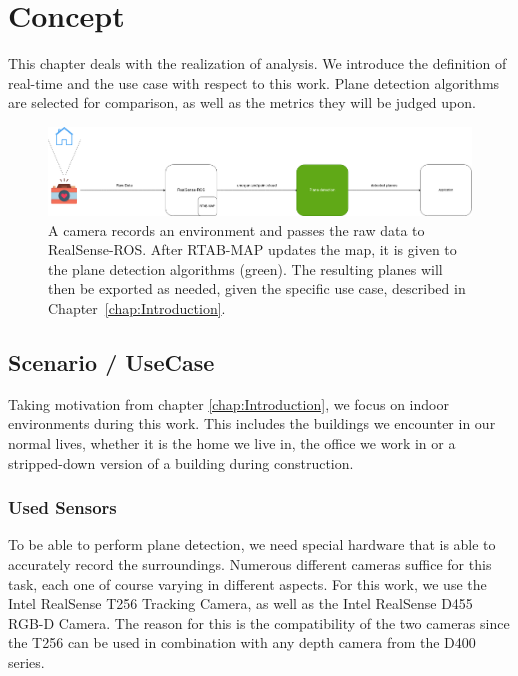 \documentclass[main.tex]{subfiles}
\begin{document}
\chapter{Concept} \label{chap:Concept}

This chapter deals with the realization of analysis.
We introduce the definition of real-time and the use case with respect to this work.
Plane detection algorithms are selected for comparison, as well as the metrics they will be judged upon.

\begin{figure}[!ht]
	\centering
	\includegraphics[width=15 cm]{images/concept.png}
    \caption{A camera records an environment and passes the raw data to
    RealSense-ROS. After RTAB-MAP updates the map, it is given to the plane detection algorithms (green). The resulting planes will 
    then be exported as needed, given the specific use case, described in Chapter~\ref{chap:Introduction}.}
\end{figure}


\section{Scenario / UseCase}
Taking motivation from chapter \ref{chap:Introduction}, we focus on indoor environments during this work.
This includes the buildings we encounter in our normal lives, whether it is the home we live in, the office we work in or a stripped-down version of a building during construction.


\subsection{Used Sensors}
To be able to perform plane detection, we need special hardware that is able to accurately record the surroundings.
Numerous different cameras suffice for this task, each one of course varying in different aspects.
For this work, we use the Intel RealSense T256 Tracking Camera, as well as the Intel RealSense D455 RGB-D Camera.
The reason for this is the compatibility of the two cameras since the T256 can be used in combination with any depth camera from the D400 series.
\end{document}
------------------------
__Work order__
Output the records exactly. Drop the images.

__Response to this exercise__
 \documentclass[main.tex]{subfiles}
\begin{document}
\chapter{Concept} \label{chap:Concept}

This chapter deals with the realization of analysis.
We introduce the definition of real-time and the use case with respect to this work.
Plane detection algorithms are selected for comparison, as well as the metrics they will be judged upon.

\begin{figure}[!ht]
	\centering
	\includegraphics[width=15 cm]{images/concept.png}
    \caption{A camera records an environment and passes the raw data to
    RealSense-ROS. After RTAB-MAP updates the map, it is given to the plane detection algorithms (green). The resulting planes will 
    then be exported as needed, given the specific use case, described in Chapter~\ref{chap:Introduction}.}
\end{figure}


\section{Scenario / UseCase}
Taking motivation from chapter \ref{chap:Introduction}, we focus on indoor environments during this work.
This includes the buildings we encounter in our normal lives, whether it is the home we live in, the office we work in or a stripped-down version of a building during construction.


\subsection{Used Sensors}
To be able to perform plane detection, we need special hardware that is able to accurately record the surroundings.
Numerous different cameras suffice for this task, each one of course varying in different aspects.
For this work, we use the Intel RealSense T256 Tracking Camera, as well as the Intel RealSense D455 RGB-D Camera.
The reason for this is the compatibility of the two cameras since the T256 can be used in combination with any depth camera from the D400 series.
\end{document}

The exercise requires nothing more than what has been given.